Picking up the pieces from bushfire disaster in Australia

by AZREEN HANI / pic by AFP

CITIZENS of Australia are reeling, families are trying to rebuild their lives and the government is counting the billions of losses and potential impact to the economy.

The bushfires have ravaged over 12 million acres (4.9 million hectares) or almost six times the size of the state of Selangor.

At least 28 people have died, with more than 2,000 homes destroyed, according to news reports.

Experts estimated that a billion animals could have perished and the disaster will cost the Australian economy about A$5 billion (RM14 billion) in direct losses.

Horrific images of red skies, burning houses, dead animals and thousands having to flee their homes dominated global news.

“To say it is really bad is an understatement. We woke up with the red sky upon us and we are always on alert,” said Sydney resident Linh Dover-Ong to The Malaysian Reserve in a phone interview.

“The disaster is real. The red sky photos, the smoke, the devastating situation — bear in mind all the photos were not edited or ‘Photoshopped’. It is what we had gone through for the past couple of weeks,” she said.

While the worst is over, the impact from the environmental disaster continues to linger and locals are still living in despair.

“The fire has died down but there’s still a bit of smoke where we are.

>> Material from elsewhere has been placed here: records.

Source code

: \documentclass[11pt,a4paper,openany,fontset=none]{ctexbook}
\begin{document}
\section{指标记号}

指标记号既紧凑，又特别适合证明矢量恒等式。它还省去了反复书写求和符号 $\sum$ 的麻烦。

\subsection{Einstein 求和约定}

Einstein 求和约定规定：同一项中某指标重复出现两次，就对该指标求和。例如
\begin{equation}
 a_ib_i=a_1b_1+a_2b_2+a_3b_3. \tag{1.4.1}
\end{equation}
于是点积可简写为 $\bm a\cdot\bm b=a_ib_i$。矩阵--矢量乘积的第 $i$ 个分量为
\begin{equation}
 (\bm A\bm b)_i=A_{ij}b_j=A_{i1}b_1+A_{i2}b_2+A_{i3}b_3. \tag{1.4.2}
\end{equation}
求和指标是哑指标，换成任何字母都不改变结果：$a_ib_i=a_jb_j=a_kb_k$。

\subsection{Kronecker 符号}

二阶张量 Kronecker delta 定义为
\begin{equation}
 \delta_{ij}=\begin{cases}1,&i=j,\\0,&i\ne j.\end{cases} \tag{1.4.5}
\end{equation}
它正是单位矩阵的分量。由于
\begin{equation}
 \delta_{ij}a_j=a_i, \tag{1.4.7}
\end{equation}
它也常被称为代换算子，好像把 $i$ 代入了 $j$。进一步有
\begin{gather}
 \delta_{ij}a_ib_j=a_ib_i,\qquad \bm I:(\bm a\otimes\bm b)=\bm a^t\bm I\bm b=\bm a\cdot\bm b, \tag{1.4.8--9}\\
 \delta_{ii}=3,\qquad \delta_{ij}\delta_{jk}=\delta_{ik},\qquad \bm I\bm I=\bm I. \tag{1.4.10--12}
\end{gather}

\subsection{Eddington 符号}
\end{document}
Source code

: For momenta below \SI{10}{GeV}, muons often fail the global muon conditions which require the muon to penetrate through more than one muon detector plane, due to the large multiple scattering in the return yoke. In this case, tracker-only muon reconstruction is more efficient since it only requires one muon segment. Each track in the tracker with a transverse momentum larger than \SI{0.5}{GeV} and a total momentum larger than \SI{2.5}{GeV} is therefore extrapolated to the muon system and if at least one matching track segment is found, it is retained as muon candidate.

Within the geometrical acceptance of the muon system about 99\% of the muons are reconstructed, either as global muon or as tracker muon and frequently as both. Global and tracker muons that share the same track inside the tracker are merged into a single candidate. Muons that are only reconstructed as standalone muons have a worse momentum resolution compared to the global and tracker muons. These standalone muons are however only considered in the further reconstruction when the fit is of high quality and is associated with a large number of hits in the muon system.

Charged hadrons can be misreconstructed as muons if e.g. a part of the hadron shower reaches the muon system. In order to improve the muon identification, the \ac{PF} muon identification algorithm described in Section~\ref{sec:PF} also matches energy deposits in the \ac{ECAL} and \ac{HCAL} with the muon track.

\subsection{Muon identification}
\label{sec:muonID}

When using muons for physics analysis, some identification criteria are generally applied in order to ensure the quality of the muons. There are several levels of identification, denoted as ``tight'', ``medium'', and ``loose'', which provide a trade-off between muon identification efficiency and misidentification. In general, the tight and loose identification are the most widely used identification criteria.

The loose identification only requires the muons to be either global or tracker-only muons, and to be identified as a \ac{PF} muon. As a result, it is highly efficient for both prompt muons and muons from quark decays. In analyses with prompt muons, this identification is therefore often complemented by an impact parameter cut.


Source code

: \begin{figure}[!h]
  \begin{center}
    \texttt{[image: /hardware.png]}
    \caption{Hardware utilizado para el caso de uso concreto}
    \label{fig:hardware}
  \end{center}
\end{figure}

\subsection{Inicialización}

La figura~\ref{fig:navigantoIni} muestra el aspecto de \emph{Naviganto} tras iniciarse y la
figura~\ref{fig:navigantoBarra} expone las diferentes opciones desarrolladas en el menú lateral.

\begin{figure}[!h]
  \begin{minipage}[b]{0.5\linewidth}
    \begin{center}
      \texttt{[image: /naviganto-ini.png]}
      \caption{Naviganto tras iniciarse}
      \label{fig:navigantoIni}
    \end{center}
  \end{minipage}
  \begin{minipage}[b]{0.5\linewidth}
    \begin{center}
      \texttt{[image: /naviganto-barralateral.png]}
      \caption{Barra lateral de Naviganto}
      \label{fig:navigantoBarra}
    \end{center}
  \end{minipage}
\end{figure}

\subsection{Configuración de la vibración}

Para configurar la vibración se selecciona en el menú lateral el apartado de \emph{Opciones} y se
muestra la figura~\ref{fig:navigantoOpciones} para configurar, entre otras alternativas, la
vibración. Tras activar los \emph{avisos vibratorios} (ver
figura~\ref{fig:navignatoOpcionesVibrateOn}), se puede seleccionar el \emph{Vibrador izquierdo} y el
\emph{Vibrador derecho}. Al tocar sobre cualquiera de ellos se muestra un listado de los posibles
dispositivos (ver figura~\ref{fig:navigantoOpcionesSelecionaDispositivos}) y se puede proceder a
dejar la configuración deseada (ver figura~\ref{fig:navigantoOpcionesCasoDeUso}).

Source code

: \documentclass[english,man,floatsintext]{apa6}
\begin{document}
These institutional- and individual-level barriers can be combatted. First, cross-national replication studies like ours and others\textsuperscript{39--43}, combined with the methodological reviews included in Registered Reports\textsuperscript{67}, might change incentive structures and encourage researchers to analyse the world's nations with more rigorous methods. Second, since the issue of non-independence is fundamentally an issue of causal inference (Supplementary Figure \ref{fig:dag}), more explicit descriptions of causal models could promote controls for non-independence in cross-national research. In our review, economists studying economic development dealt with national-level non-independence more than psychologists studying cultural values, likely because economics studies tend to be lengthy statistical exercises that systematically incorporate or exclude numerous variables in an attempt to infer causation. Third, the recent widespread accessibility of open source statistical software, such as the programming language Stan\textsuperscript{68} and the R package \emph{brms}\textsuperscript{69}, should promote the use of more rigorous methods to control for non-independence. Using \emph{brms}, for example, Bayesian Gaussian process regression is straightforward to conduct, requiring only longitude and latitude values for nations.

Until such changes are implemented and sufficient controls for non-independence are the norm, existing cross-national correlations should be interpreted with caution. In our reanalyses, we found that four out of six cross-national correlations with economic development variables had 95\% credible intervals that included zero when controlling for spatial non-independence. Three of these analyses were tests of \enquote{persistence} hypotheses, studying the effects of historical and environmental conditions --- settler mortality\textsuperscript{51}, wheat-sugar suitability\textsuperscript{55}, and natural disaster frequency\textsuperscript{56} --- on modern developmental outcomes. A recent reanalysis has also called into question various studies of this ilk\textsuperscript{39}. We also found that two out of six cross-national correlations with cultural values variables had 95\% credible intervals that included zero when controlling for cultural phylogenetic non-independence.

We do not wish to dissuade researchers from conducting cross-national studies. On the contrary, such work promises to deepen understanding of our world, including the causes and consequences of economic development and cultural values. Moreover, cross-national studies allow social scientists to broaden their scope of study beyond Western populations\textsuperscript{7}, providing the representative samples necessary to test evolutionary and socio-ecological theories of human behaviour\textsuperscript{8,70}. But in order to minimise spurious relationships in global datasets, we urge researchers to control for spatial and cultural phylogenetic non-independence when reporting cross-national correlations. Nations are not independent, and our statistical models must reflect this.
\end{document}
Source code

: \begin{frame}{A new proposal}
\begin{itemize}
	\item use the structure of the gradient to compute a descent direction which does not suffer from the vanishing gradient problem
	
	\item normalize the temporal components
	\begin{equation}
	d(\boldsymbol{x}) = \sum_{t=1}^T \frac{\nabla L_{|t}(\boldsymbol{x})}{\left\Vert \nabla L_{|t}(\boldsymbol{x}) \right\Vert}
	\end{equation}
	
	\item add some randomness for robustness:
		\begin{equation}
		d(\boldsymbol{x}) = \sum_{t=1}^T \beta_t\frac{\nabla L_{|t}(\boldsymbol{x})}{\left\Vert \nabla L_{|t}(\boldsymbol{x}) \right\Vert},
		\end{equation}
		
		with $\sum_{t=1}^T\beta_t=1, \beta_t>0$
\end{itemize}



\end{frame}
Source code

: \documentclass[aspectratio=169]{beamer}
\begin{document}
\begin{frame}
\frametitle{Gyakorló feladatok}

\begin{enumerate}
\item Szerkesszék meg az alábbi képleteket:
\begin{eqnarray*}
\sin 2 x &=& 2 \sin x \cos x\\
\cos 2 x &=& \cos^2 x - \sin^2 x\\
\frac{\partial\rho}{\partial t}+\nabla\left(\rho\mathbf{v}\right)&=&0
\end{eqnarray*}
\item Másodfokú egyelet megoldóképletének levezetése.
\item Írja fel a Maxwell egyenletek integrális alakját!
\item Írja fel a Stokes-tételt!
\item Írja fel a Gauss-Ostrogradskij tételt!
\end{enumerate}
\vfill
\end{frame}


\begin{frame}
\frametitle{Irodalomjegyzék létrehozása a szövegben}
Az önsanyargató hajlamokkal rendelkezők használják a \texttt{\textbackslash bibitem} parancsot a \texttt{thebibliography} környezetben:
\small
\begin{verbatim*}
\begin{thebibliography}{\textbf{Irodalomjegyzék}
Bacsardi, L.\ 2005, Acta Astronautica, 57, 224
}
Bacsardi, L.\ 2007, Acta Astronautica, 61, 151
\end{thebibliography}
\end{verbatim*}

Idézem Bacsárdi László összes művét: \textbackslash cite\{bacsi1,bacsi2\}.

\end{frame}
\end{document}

It was worse two weeks ago,” she added.

Ariff Azmi, a Malaysian-born restaurateur in Melbourne, said although bushfires are an annual natural occurrence during summer, it was so “distressing” to see a sheer size of the disaster this year.

“The size of the fires this year has been unprecedented and it’s scary to think what’s to come in the future,” Ariff said.

Ariff learned that his old home, where he used to live two years ago, had been destroyed by the fire.

“Alhamdulillah, we moved recently to a new suburb, so we escaped any direct contact with the bushfires.

“However, our old home that had beautiful wetlands behind it and with kangaroos coming right up to the backyard, had been destroyed.”

“It’s sad to think about the hundreds of kangaroos and animals that were burnt. Even our former neighbours had to be evacuated. The wetlands based on media images are just black and burnt from its former beauty,” he said.

For both Linh and Ariff, the thick smog they are facing is reminiscent of Kuala Lumpur’s haze, but the dry climate in Sydney and Melbourne make the haze situation worse.

“Sydney’s haze was the worst due to the burning. We were shielded here in Melbourne at the time,” said Ariff, adding that it was quite a spectacle how the fire spreads to all over Australia.

He said his family in Malaysia is very concerned about the situation. They had deferred their travel to Australia this summer due to the impact of the bushfires.

Finding Strength Amid the Calamity

Both Linh and Ariff were overwhelmed with the show of support from their respective community as they confronted the disaster.

“It’s amazing to see the volunteerism from the different communities here. From the heroes who are assisting the firefighters at the front line to the various communities who are donating time, money, food, comfort and housing to those who are affected.

“People are distraught, but there’s a sense of strength. Everybody in the country is trying to help out in any way they can,” Ariff said.

Linh, who runs a local sewing business, was touched when her seven-year-old daughter, Belle, wanted to learn sewing pouches and wraps for the rescued animals.

“This is a good time as any to teach her how (to sew) and so far, she alone had sewn about seven wraps and pouches, together with her younger brother, Recce,” said the proud mother.

Her contribution may be small as it is estimated that the animals will need up to 10,000 blankets, wraps or pouches.

“If one person can donate about a hundred, imagine what a thousand people can do,” she said.

Ariff, who has been living in Australia since 1991, at times feel “almost guilty” as he and his family live in a safe part of the country.

“The best I can do is donate money and pray for the best to those who are suffering and to those fighting the fires on the front line,” he said.

Ariff said climate change would make future bushfires even more devastating and frequent.

“So, we’ll have to review our plans in the future,” he said.

Calling for International Support

Linh said local celebrities such as comedian Celeste Barber had managed to raise A$41 million in donation, and other A-listers such as Nicole Kidman, Liam and Chris Hemsworth, as well as Hugh Jackman had pledged A$500,000 each to help rebuild the country.

“I am sure we will need more especially to rebuild the houses. I can’t imagine how much it will cost,” she said.

Last week, Economic Affairs Minister Datuk Seri Mohamed Azmin Ali said the Cabinet has agreed to send help to Australia and the mission will be coordinated by the National Disaster Management Agency.

Linh and Ariff expressed hopes for more international aide to arrive in Australia.

“We are overwhelmed and grateful with all the kindness shown to us. This crisis has shown us the real face of humanity from all over the world.

“I hope we can get more support as we are making the best as we try to rebuild our lives the best way we can,” she added.